Since versatility, agility, flexibility, and accessibility are important for instant decisions, a powerful business intelligence
solution may be required for an analyst to answer questions without waiting for the support of IT team members. Tools
such as Power BI, Tableau, Qlik, and R can be used to generate ad hoc reporting that gives expedited answers to
time-sensitive questions that come up on a day-to-day basis.
Exploratory Analysis
Exploratory data analysis is used to gain an understanding of what may be worthwhile to look into with more detail.

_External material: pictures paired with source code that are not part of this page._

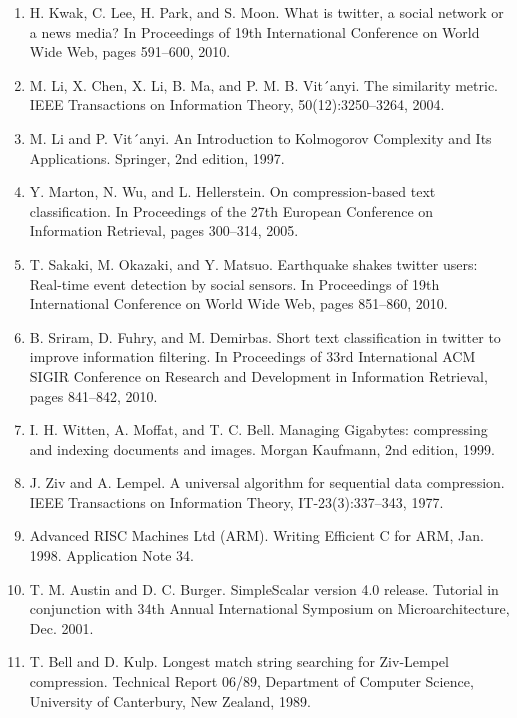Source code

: \documentclass{article}
\begin{document}
\begin{enumerate}
	\item H. Kwak, C. Lee, H. Park, and S. Moon. What is
	twitter, a social network or a news media? In
	Proceedings of 19th International Conference on
	World Wide Web, pages 591–600, 2010.

	\item M. Li, X. Chen, X. Li, B. Ma, and P. M. B. Vit´anyi.
	The similarity metric. IEEE Transactions on
	Information Theory, 50(12):3250–3264, 2004.

	\item M. Li and P. Vit´anyi. An Introduction to Kolmogorov
	Complexity and Its Applications. Springer, 2nd
	edition, 1997.

	\item Y. Marton, N. Wu, and L. Hellerstein. On
	compression-based text classification. In Proceedings of
	the 27th European Conference on Information
	Retrieval, pages 300–314, 2005.
	
	\item T. Sakaki, M. Okazaki, and Y. Matsuo. Earthquake
	shakes twitter users: Real-time event detection by
	social sensors. In Proceedings of 19th International
	Conference on World Wide Web, pages 851–860, 2010.
	
	\item B. Sriram, D. Fuhry, and M. Demirbas. Short text
	classification in twitter to improve information
	filtering. In Proceedings of 33rd International ACM
	SIGIR Conference on Research and Development in
	Information Retrieval, pages 841–842, 2010.
	
	\item I. H. Witten, A. Moffat, and T. C. Bell. Managing
	Gigabytes: compressing and indexing documents and
	images. Morgan Kaufmann, 2nd edition, 1999.

	\item J. Ziv and A. Lempel. A universal algorithm for
	sequential data compression. IEEE Transactions on
	Information Theory, IT-23(3):337–343, 1977.
	
	\item Advanced RISC Machines Ltd (ARM). Writing Efficient
	C for ARM, Jan. 1998. Application Note 34.
	
	\item T. M. Austin and D. C. Burger. SimpleScalar version 4.0
	release. Tutorial in conjunction with 34th Annual International Symposium on Microarchitecture, Dec. 2001.
	
	\item T. Bell and D. Kulp. Longest match string searching for
	Ziv-Lempel compression. Technical Report 06/89, Department of Computer Science, University of Canterbury,
	New Zealand, 1989.
	

\end{enumerate}
\end{document}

These noteworthy elements may add value to the analysis, often becoming a point of interest for revenue generating
advantages as well as for the development of operational efficiencies. In the process of exploratory data analysis,
analysts may take different perspectives and hunt for something that can be highlighted. Exploratory data analysis is
usually not very interesting to decision makers because they are mainly interested in “the point.”
What’s Interesting
Exploratory data analysis allows us to find patterns, anomalies, imperfect dynamics, and correcting assumptions from
the business world after visualization is completed. What’s interesting can mean different things to different
stakeholders, which leads us to the concept of tailoring information to appeal to the right people, people at different
levels of the organizational hierarchy, who may be performing different functions as well. For example, from a digital
sales perspective, the administration of the department may be interested to know who the top customers are, what
sources they are coming from, what they are buying, when they are buying, and how often they are buying. These
interesting patterns and possible anomalies can be a source of valuable insight, generating considerable interest for
these types of stakeholders. Any in-depth insight can mean additional revenue, company growth, career advancement
for some, new initiatives, and many other implications. The same can be true for the negative end of the spectrum.
Other operations-based stakeholders may be interested in the biggest source of costs and inefficiencies. As long as
the information is tailored to the right party with the right message, the data storytelling process will be a success.
Understanding and Differentiation
Data Representation
The same data can be represented in different ways to convey different ideas. As noted by Nathan Yau, the key to
effective visualization, deeper understanding of the data, and relevance to the stakeholders, is the connection
between the data needed by the users and what it represents in reality. The connection to real life needs to be made
for the value to be extracted. Contextualizing the data allows analysts to glean valuable insights by reading "behind"
the numbers. Industry knowledge is the key to extracting value from any analytics technique and visualizing allows an
in-depth understanding to occur.
Variability
Variability partially accounts for the interesting occurrences in the data. Although the summary is important, the
interesting factors for decisions and storytelling are often found on the edges and different places of data distributions.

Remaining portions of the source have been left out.